Is there any comprehensive list of what conditions/circumstances will cause what error codes to be returned by each CUDA function, specifically I’m interested in cuMemcpy2D(Unaligned) and cuMemcpyHtoD, but it would be useful information for all calls really. (Something similar to how the OpenGL manpages document what errors will be produced by what incorrect inputs/circumstances.)
Specifically I’m trying to figure out why cuMemcpy2D / cuMemcpy2DUnaligned / cuMemcpyHtoD would be returning CUDA_ERROR_INVALID_VALUE (1)… 99% of the time my calls, with identical inputs will work - 1% of the time (again, identical inputs) the calls will fail…
I can reproduce the 1% of the time (although I’m not 100% sure what’s happening to cause this error, due to the complexity of the application - I’m sure I’m properly managing my contexts between the various threads in the app, and the memory pointers / pitches / etc being passed in are 110% correct… so really puzzled what could cause CUDA_ERROR_INVALID_VALUE).
I’ve also verified the error is not coming from a previously called async function…
Anyway rant over, more curious what circumstances could cause a result of CUDA_ERROR_INVALID_VALUE…
If you had bothered to look at the documentation yourself you’d realise it’s less verbose than the enum symbol itself, “Invalid value.” - amazing documentation!
Realistically the only people who could answer this question is someone from nVidia who’s able to look at these function calls and determine when that result may be returned, and why. (and maybe update your doxygen docs in the process ;))
I personally believe that those error codes should be sufficient for even an average programmer to pin-point the error… Think about a case when you want to do a cudaMemcpy from host to device, whereas, accidentally you’ve passed wrong pointers (misplaced host and device pointers).
Now, after this memcpy function, if you’d check for error status and printed out something like “At LINE: LINE cudaMemcpy failed due to ”. I know the example I gave was a 12th grade problem, but in general as well, that should be pretty good enough starting point for a debug, isn’t it?
The inputs are valid, this has been verified.
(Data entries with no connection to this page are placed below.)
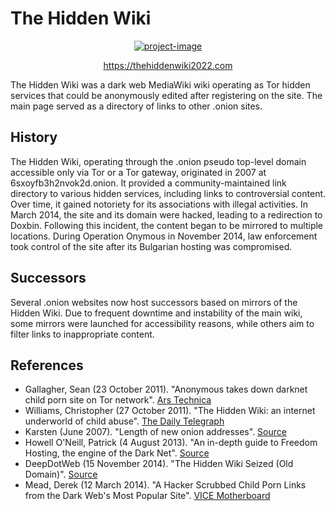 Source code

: # The Hidden Wiki

<p align="center">
  <a href="https://thehiddenwiki2022.com">
    <img src="https://i.ibb.co/FY9JBkz/Screenshot-2023-11-27-110345.png" alt="project-image">
  </a>
</p>

<p align="center">
  <a href="https://thehiddenwiki2022.com">https://thehiddenwiki2022.com</a>
</p>

The Hidden Wiki was a dark web MediaWiki wiki operating as Tor hidden services that could be anonymously edited after registering on the site. The main page served as a directory of links to other .onion sites.

## History

The Hidden Wiki, operating through the .onion pseudo top-level domain accessible only via Tor or a Tor gateway, originated in 2007 at 6sxoyfb3h2nvok2d.onion. It provided a community-maintained link directory to various hidden services, including links to controversial content. Over time, it gained notoriety for its associations with illegal activities. In March 2014, the site and its domain were hacked, leading to a redirection to Doxbin. Following this incident, the content began to be mirrored to multiple locations. During Operation Onymous in November 2014, law enforcement took control of the site after its Bulgarian hosting was compromised.

## Successors

Several .onion websites now host successors based on mirrors of the Hidden Wiki. Due to frequent downtime and instability of the main wiki, some mirrors were launched for accessibility reasons, while others aim to filter links to inappropriate content.

## References

- Gallagher, Sean (23 October 2011). "Anonymous takes down darknet child porn site on Tor network". [Ars Technica](https://arstechnica.com/)
- Williams, Christopher (27 October 2011). "The Hidden Wiki: an internet underworld of child abuse". [The Daily Telegraph](https://www.telegraph.co.uk/)
- Karsten (June 2007). "Length of new onion addresses". [Source](https://web.archive.org/)
- Howell O'Neill, Patrick (4 August 2013). "An in-depth guide to Freedom Hosting, the engine of the Dark Net". [Source](https://web.archive.org/)
- DeepDotWeb (15 November 2014). "The Hidden Wiki Seized (Old Domain)". [Source](https://web.archive.org/)
- Mead, Derek (12 March 2014). "A Hacker Scrubbed Child Porn Links from the Dark Web's Most Popular Site". [VICE Motherboard](https://www.vice.com/)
The host pointer, device pointer, and size are all valid - which means some prior calls have done something to the internal CUDA state to cause the memcpy to fail and for some reason return ‘invalid value’.
Having gone over the call traces for the two cases where it works, and where it doesn’t - prior to the memcpy in question, I can’t see any discernible difference that would cause an error like this…
Sure, I can write it up - in all of 5 lines (or at least the problem area).
error = cuMemAllocPitch(&ptr, &pitch, 640, 480, 4);
assert(error == CUDA_SUCCESS); // succeeds
// This actually comes from somewhere else, but I've validated the pointer and the data it contains (including size) - it's a valid 8bit grayscale image.
unsigned char client_buffer[640*480];
error = cuMemcpyHtoD(ptr, client_buffer, 680*480);
assert(error == CUDA_SUCCESS); // fails
As I said, 99% of the time this will work, 1% of the time it won’t - the only difference between the 1% of the time is that I’ve literally ‘just’ pushed the context onto this thread (after waiting for any other threads to stop using it - I’ve validated no other threads have this context current - and this is the only context used on the entire process, even the entire system).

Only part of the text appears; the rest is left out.